Also, there are only 558 observations when I have 636 facebook friends. This means that there are 78 birthdays that are not accounted for. This is likely because those friends chose not to share their birthday on facebook.
I also noticed that there were two records for ‘Jacob Dickey’ and ‘Julia Weber’. The records for ‘Jacob Dickey’ are valid as I happen to have two friends on facebook that share my name. This also means that I am not included in this dataset. The two records for Julia Weber however, are for the same person. This will cause her birthday count to be off by one. Another thing I notice is that May 24th is the most popular birthday of my friends with a count of 8.
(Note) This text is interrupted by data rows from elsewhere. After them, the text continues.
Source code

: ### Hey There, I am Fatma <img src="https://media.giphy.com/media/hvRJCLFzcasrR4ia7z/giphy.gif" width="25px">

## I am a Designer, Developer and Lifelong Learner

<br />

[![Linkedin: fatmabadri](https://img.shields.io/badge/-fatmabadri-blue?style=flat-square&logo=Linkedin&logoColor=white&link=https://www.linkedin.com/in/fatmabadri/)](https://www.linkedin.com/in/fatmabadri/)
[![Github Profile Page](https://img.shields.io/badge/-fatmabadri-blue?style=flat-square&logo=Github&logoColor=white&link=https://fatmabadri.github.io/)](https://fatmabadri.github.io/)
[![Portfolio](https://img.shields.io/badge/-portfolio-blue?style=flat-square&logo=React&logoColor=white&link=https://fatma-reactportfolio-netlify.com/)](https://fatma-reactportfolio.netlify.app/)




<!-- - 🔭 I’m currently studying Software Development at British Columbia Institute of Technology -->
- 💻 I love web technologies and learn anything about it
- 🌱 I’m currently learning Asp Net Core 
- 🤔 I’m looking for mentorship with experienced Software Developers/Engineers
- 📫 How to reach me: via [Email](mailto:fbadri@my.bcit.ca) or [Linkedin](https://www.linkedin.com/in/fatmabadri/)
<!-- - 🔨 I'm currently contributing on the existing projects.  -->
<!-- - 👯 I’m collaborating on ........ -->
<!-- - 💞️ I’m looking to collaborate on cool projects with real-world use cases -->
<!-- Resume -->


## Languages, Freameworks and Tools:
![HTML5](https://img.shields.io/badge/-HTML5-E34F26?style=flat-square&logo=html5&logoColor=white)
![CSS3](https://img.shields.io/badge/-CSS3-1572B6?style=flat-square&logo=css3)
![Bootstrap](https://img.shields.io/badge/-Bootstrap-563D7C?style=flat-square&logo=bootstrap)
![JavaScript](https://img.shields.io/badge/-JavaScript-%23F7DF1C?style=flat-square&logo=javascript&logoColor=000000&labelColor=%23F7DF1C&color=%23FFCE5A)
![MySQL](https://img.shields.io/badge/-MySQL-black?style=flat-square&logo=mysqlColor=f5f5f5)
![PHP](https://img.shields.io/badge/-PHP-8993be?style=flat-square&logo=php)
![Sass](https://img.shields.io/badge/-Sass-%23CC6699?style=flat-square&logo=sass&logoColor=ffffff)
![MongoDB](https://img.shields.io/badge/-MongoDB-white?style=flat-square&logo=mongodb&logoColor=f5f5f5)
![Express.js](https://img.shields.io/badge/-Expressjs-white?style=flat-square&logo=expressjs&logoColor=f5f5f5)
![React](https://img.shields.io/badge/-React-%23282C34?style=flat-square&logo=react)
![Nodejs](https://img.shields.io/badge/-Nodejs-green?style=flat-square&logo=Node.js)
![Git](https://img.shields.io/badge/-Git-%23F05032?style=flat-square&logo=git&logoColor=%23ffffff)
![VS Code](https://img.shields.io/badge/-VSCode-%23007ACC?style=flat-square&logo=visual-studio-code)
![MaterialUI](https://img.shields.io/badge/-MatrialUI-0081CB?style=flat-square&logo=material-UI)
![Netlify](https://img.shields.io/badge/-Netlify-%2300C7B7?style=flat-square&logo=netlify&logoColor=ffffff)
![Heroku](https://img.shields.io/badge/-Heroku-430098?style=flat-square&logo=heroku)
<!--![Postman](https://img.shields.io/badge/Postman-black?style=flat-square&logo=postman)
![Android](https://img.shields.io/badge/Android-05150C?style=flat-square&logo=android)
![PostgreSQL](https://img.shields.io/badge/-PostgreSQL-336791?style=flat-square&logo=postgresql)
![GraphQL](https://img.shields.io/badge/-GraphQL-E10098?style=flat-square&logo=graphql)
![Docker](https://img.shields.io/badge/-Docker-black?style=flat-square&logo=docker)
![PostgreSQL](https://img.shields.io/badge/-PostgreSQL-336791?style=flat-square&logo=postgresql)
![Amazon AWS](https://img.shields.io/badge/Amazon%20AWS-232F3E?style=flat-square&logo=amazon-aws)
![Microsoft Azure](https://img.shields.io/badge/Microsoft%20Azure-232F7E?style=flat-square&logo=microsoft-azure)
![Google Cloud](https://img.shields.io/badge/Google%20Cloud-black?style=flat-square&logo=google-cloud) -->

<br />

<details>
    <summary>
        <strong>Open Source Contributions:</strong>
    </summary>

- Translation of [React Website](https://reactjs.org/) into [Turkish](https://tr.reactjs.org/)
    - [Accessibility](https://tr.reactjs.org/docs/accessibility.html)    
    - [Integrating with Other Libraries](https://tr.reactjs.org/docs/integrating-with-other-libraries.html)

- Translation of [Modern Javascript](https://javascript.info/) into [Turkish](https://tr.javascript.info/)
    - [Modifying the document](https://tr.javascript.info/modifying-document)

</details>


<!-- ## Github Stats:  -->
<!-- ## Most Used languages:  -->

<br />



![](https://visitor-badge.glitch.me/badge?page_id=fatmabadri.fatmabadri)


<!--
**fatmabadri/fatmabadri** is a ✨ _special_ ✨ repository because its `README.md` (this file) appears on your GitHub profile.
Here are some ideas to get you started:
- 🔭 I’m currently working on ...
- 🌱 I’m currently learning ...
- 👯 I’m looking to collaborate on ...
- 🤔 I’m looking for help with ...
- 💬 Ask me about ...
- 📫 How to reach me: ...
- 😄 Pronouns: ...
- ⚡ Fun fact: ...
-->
bd$Birthdate <- as.Date(bd$Birthdate,
format = "%m/%d/%y")
The format of the dates are adapted so that R studio can read them properly. They were in the formate of (09/17/2017) and they were changed to the format of (2017-09-17).
qplot(data = bd, x = Birthdate, binwidth = 1) +
scale_x_date(date_minor_breaks = "1 day", date_labels = "%b %d")
## Warning: Removed 3 rows containing non-finite values (stat_bin).
One thing that I notice is that there is a period of about a week and a half where there are at least two birthdays per day a little after the ‘July 01’ break. Inversely there is a few days in a row just before ‘Jan 01’ where there are no birthdays at all, therefore additionally not everyday has a birthday being celebrated.
After looking at the summary of the data, some questions came to mind that I wanted answers for.
Questions:
What month has the most birthdays?
How many people share a birthday with me?
What season in the next year has the most birthdays?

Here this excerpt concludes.